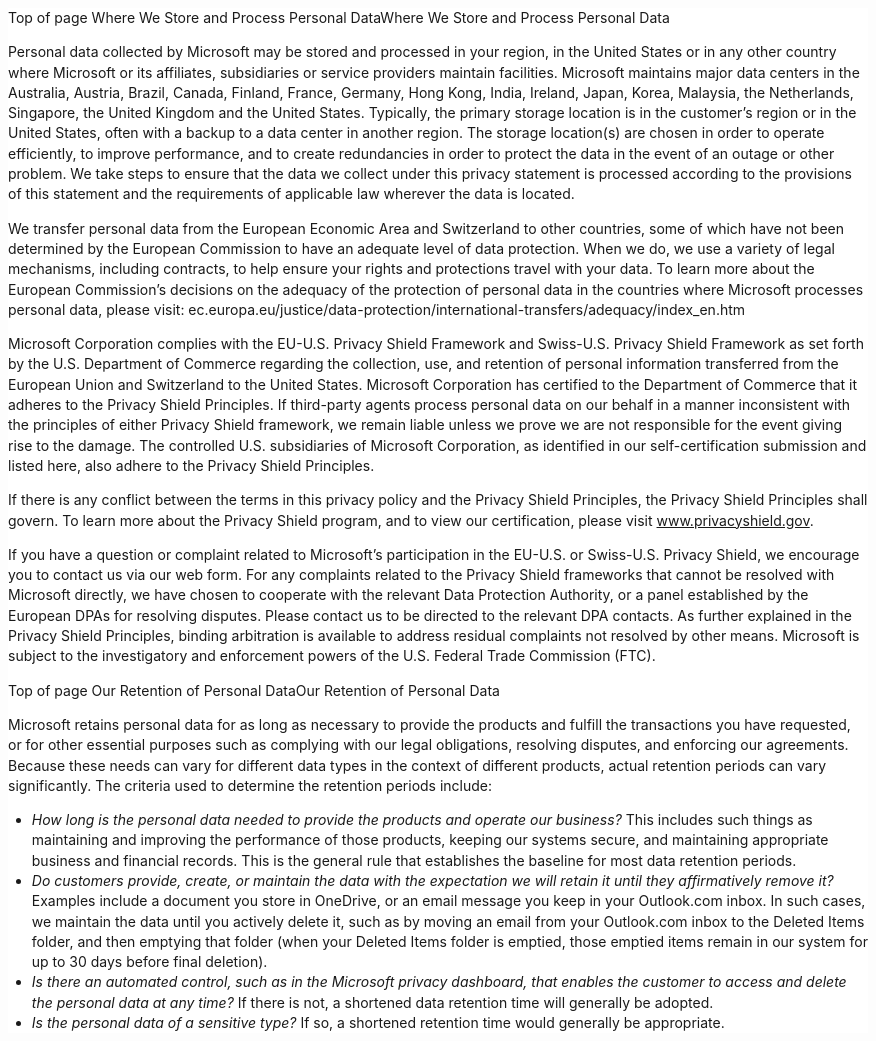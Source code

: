 Top of page Where We Store and Process Personal DataWhere We Store and Process Personal Data

Personal data collected by Microsoft may be stored and processed in your region, in the United States or in any other country where Microsoft or its affiliates, subsidiaries or service providers maintain facilities. Microsoft maintains major data centers in the Australia, Austria, Brazil, Canada, Finland, France, Germany, Hong Kong, India, Ireland, Japan, Korea, Malaysia, the Netherlands, Singapore, the United Kingdom and the United States. Typically, the primary storage location is in the customer’s region or in the United States, often with a backup to a data center in another region. The storage location(s) are chosen in order to operate efficiently, to improve performance, and to create redundancies in order to protect the data in the event of an outage or other problem. We take steps to ensure that the data we collect under this privacy statement is processed according to the provisions of this statement and the requirements of applicable law wherever the data is located.

We transfer personal data from the European Economic Area and Switzerland to other countries, some of which have not been determined by the European Commission to have an adequate level of data protection. When we do, we use a variety of legal mechanisms, including contracts, to help ensure your rights and protections travel with your data. To learn more about the European Commission’s decisions on the adequacy of the protection of personal data in the countries where Microsoft processes personal data, please visit: ec.europa.eu/justice/data-protection/international-transfers/adequacy/index\_en.htm

Microsoft Corporation complies with the EU-U.S. Privacy Shield Framework and Swiss-U.S. Privacy Shield Framework as set forth by the U.S. Department of Commerce regarding the collection, use, and retention of personal information transferred from the European Union and Switzerland to the United States. Microsoft Corporation has certified to the Department of Commerce that it adheres to the Privacy Shield Principles. If third-party agents process personal data on our behalf in a manner inconsistent with the principles of either Privacy Shield framework, we remain liable unless we prove we are not responsible for the event giving rise to the damage. The controlled U.S. subsidiaries of Microsoft Corporation, as identified in our self-certification submission and listed here, also adhere to the Privacy Shield Principles.

If there is any conflict between the terms in this privacy policy and the Privacy Shield Principles, the Privacy Shield Principles shall govern. To learn more about the Privacy Shield program, and to view our certification, please visit www.privacyshield.gov.

If you have a question or complaint related to Microsoft’s participation in the EU-U.S. or Swiss-U.S. Privacy Shield, we encourage you to contact us via our web form. For any complaints related to the Privacy Shield frameworks that cannot be resolved with Microsoft directly, we have chosen to cooperate with the relevant Data Protection Authority, or a panel established by the European DPAs for resolving disputes. Please contact us to be directed to the relevant DPA contacts. As further explained in the Privacy Shield Principles, binding arbitration is available to address residual complaints not resolved by other means. Microsoft is subject to the investigatory and enforcement powers of the U.S. Federal Trade Commission (FTC).

Top of page Our Retention of Personal DataOur Retention of Personal Data

Microsoft retains personal data for as long as necessary to provide the products and fulfill the transactions you have requested, or for other essential purposes such as complying with our legal obligations, resolving disputes, and enforcing our agreements. Because these needs can vary for different data types in the context of different products, actual retention periods can vary significantly. The criteria used to determine the retention periods include:

*   _How long is the personal data needed to provide the products and operate our business?_ This includes such things as maintaining and improving the performance of those products, keeping our systems secure, and maintaining appropriate business and financial records. This is the general rule that establishes the baseline for most data retention periods.
*   _Do customers provide, create, or maintain the data with the expectation we will retain it until they affirmatively remove it?_ Examples include a document you store in OneDrive, or an email message you keep in your Outlook.com inbox. In such cases, we maintain the data until you actively delete it, such as by moving an email from your Outlook.com inbox to the Deleted Items folder, and then emptying that folder (when your Deleted Items folder is emptied, those emptied items remain in our system for up to 30 days before final deletion).
*   _Is there an automated control, such as in the Microsoft privacy dashboard, that enables the customer to access and delete the personal data at any time?_ If there is not, a shortened data retention time will generally be adopted.
*   _Is the personal data of a sensitive type?_ If so, a shortened retention time would generally be appropriate.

◇ ◇ ◇ ◇ ◇ ◇ ◇

Assignment
Return each line among the entries that holds the word "about".

Reply
We transfer personal data from the European Economic Area and Switzerland to other countries, some of which have not been determined by the European Commission to have an adequate level of data protection. When we do, we use a variety of legal mechanisms, including contracts, to help ensure your rights and protections travel with your data. To learn more about the European Commission’s decisions on the adequacy of the protection of personal data in the countries where Microsoft processes personal data, please visit: ec.europa.eu/justice/data-protection/international-transfers/adequacy/index\_en.htm
If there is any conflict between the terms in this privacy policy and the Privacy Shield Principles, the Privacy Shield Principles shall govern. To learn more about the Privacy Shield program, and to view our certification, please visit www.privacyshield.gov.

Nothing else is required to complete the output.